# WHAT IS BEING ASKED
Print, unchanged, the line containing "两个基础生产技术啊，因兼谈技" along with all lines that follow it to the end of the listing.

# SUPPLIED ENTRIES
──────────
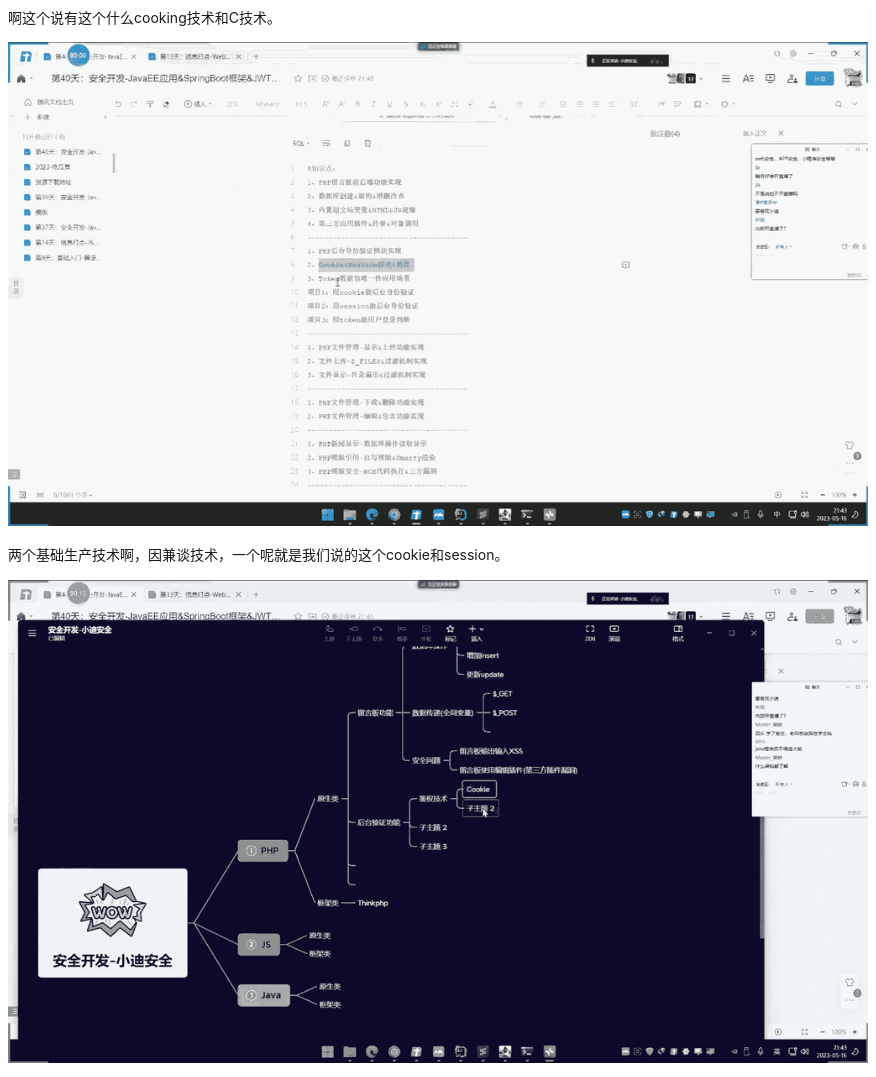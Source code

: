 啊这个说有这个什么cooking技术和C技术。

![](img/d8f07c05240027d10c48a3c4f2867a06_310.png)

两个基础生产技术啊，因兼谈技术，一个呢就是我们说的这个cookie和session。

![](img/d8f07c05240027d10c48a3c4f2867a06_312.png)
──────────
# RESULT BELOW
两个基础生产技术啊，因兼谈技术，一个呢就是我们说的这个cookie和session。

![](img/d8f07c05240027d10c48a3c4f2867a06_312.png)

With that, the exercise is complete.